Corporate cheats are the real problem

12 June 2015
Dean Maloney

The government is cracking down. A task force is being created with a senior federal police officer leading the charge.

In a show of bipartisanship senior Liberal and Labor Party figures have both agreed that the problem must be stopped. The problem they’re so keen to confront is not global warming, war, or poverty, but so-called welfare cheats claiming benefits.

Social services minister Scott Morrison has promised to “put a strong welfare cop on the beat”, and Bill Shorten has been quick to add that the ALP doesn’t like welfare fraud either, before helpfully reminding the media that “it is illegal”.

This is only the latest in a long line of crackdowns on welfare recipients. Every year ministerial press releases, TV exposés and newspaper column inches are dedicated to worrying about “dole bludgers” and scheming welfare fraudsters.

A quick glance at the facts shows just how out of proportion this attention is. Of the 7.3 million people who received Centrelink or family assistance payments last year, just over 1,000 were investigated for potential fraud.

“Unfortunately, it is a common misconception that there are significant levels of fraud in the social security system”, National Welfare Rights Network President Kate Beaumont said in response to the government plan.

“Recent research commissioned by the Australian Council of Trade Unions found that people think that 17 percent of social security recipients are prosecuted for ‘welfare fraud’ whereas in fact, the real proportion is just 0.02 per cent.”

The social services minister knows the facts and figures. Talking up the non-existent “problem” of welfare fraud helps create a sense that those who receive social security payments are a problem, or are undeserving of an income. For the government and its big business friends, it’s extremely useful to give the impression that “bludgers” and “cheats” are found in the dole queues, rather than corporate boardrooms and mansions.

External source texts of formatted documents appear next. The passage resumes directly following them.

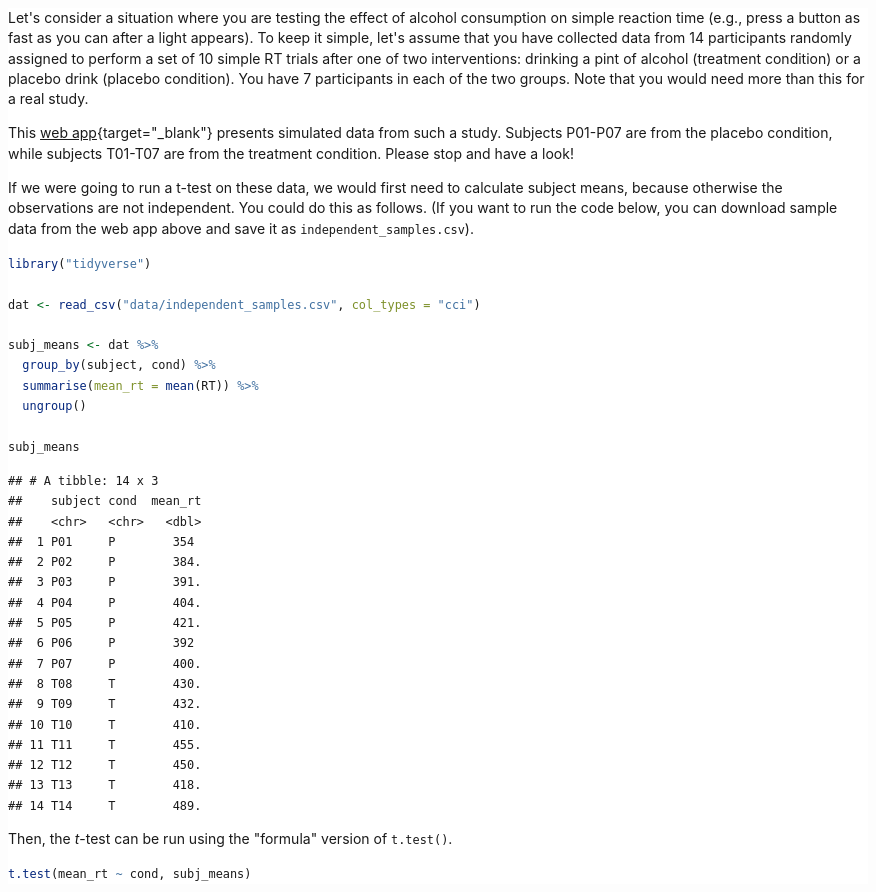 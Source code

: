 Let's consider a situation where you are testing the effect of alcohol consumption on simple reaction time (e.g., press a button as fast as you can after a light appears). To keep it simple, let's assume that you have collected data from 14 participants randomly assigned to perform a set of 10 simple RT trials after one of two interventions: drinking a pint of alcohol (treatment condition) or a placebo drink (placebo condition).  You have 7 participants in each of the two groups. Note that you would need more than this for a real study.

This [web app](https://shiny.psy.gla.ac.uk/Dale/icc){target="_blank"} presents simulated data from such a study. Subjects P01-P07 are from the placebo condition, while subjects T01-T07 are from the treatment condition. Please stop and have a look!

If we were going to run a t-test on these data, we would first need to calculate subject means, because otherwise the observations are not independent. You could do this as follows. (If you want to run the code below, you can download sample data from the web app above and save it as `independent_samples.csv`).


```r
library("tidyverse")

dat <- read_csv("data/independent_samples.csv", col_types = "cci")

subj_means <- dat %>%
  group_by(subject, cond) %>%
  summarise(mean_rt = mean(RT)) %>%
  ungroup()

subj_means
```

```
## # A tibble: 14 x 3
##    subject cond  mean_rt
##    <chr>   <chr>   <dbl>
##  1 P01     P        354 
##  2 P02     P        384.
##  3 P03     P        391.
##  4 P04     P        404.
##  5 P05     P        421.
##  6 P06     P        392 
##  7 P07     P        400.
##  8 T08     T        430.
##  9 T09     T        432.
## 10 T10     T        410.
## 11 T11     T        455.
## 12 T12     T        450.
## 13 T13     T        418.
## 14 T14     T        489.
```

Then, the $t$-test can be run using the "formula" version of `t.test()`.


```r
t.test(mean_rt ~ cond, subj_means)
```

Who are the real crooks in our society? There has been recent attention on the billions of dollars shifted around by major corporations in tax minimisation schemes. But under capitalism this sort of creative accounting is just window dressing for a more pervasive and fundamental theft carried out by the bosses.

Capitalism is based on systematic cheating and robbery. Every workplace, from a sweatshop to an office block, is based on the exploitation of workers. It is wholesale theft. But, unlike the lords and barons of old who openly took what others produced, the exploitation at the heart of business and industry is disguised, normalised and perfectly legal.

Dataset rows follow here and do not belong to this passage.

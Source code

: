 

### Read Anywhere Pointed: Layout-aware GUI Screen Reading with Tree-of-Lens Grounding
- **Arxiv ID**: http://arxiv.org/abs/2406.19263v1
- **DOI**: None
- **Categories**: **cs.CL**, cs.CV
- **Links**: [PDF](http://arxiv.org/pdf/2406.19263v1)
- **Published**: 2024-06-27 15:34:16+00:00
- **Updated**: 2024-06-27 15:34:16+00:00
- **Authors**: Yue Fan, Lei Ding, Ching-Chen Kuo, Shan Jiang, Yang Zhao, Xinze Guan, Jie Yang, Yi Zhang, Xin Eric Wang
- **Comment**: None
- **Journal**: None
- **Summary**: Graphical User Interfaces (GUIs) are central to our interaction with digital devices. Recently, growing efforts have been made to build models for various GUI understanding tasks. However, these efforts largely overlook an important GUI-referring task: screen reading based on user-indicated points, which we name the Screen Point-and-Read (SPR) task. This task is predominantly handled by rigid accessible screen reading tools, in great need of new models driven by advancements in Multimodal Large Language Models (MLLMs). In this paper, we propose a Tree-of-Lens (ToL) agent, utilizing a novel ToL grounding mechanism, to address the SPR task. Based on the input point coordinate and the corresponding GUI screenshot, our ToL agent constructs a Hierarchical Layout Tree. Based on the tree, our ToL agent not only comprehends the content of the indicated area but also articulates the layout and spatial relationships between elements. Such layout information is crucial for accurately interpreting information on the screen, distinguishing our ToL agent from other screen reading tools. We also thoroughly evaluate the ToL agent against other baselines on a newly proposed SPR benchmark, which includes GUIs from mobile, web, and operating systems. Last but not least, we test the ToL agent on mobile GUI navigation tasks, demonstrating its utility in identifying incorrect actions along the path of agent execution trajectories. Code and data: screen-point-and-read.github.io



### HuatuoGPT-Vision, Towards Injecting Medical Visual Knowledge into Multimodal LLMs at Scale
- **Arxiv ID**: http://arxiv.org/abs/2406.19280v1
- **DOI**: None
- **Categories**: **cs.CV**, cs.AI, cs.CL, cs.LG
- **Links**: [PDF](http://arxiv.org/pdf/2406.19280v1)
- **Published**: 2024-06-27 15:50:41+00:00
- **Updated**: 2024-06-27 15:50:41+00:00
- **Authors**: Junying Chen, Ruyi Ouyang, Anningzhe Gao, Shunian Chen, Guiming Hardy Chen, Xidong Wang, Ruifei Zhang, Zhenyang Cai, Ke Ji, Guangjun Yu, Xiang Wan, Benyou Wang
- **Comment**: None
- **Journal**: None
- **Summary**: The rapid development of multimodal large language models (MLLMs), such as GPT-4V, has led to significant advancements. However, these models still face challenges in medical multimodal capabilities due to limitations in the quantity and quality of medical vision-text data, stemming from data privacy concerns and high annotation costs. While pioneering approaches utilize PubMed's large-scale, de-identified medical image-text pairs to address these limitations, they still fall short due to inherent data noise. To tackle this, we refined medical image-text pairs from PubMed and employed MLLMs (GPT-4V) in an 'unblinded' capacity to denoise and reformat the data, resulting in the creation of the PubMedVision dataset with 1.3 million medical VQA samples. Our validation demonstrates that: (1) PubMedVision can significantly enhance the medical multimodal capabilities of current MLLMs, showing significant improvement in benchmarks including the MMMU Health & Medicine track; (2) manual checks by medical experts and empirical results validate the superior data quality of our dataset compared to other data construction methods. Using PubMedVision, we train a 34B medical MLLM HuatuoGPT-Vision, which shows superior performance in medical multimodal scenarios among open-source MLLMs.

Company owners and investors don’t do the work or create the goods. Often they don’t even do the paperwork. Yet the value that is created ends up under their control. Mining magnates like Gina Rinehart have added billions to their net worth without ever having to set foot in a mine.

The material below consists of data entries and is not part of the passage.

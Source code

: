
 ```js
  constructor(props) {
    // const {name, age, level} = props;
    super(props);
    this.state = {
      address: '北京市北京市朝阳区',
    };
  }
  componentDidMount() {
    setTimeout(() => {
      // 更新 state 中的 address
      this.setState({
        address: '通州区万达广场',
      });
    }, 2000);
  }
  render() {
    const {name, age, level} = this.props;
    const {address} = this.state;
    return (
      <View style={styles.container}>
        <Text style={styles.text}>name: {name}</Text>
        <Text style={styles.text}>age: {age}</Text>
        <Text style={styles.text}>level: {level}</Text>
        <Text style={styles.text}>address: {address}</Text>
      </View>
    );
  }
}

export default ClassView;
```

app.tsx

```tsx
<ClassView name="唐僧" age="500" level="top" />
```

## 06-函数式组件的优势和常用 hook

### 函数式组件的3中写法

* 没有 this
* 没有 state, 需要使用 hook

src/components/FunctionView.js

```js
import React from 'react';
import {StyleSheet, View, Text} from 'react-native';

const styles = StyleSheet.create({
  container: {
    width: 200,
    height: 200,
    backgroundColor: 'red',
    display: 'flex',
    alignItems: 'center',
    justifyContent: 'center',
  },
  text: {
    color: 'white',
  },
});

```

For the rest of us, it is very different. When we go to work, we produce a certain amount of value per day. We only ever receive a fraction of that back as pay. We work part of the day creating the value that is repaid to us in the form of wages, and spend the rest working just for the boss’s benefit. It’s no more fair or equal than it was for the peasants of Europe centuries ago, who were forced to work for free on their lord’s estate.

It is clear that something exploitative is happening in the sweatshops where workers are paid so little they can’t even afford to buy the goods that their labour created. But exploitation isn’t confined to the lowest paid workplaces.

Even in the comparatively well paid Australian mining industry Australian Bureau of Statistics figures for 2008-09 (during the mining boom) showed that the mining companies made on average $470,000 in profit per worker. But labour costs were only $130,000 per worker.

That the workers of the world create the wealth that the rich steal and hoard is confirmed in every strike. When miners in the Bowen Basin went on strike in 2012, BHP lost billions of dollars and the company tried every trick they knew to force the workers back. Without workers no new value is created and the flow of profit stops.

On the other hand, if the major investors in BHP decided to spend the rest of their lives on holiday nothing would change.

In our society the greatest thieves of all are revered, while the people who actually worked to create the wealth often are demonised.

Corporate crooks such as Alan Bond are venerated by respectable society, and state funerals are held for the most successful exploiters and bludgers like Kerry Packer. In reality, the bloated bank balances and business fortunes of today’s rich are no less revolting than the blubber on an old feudal lord, who grows fat while those who work his land starve.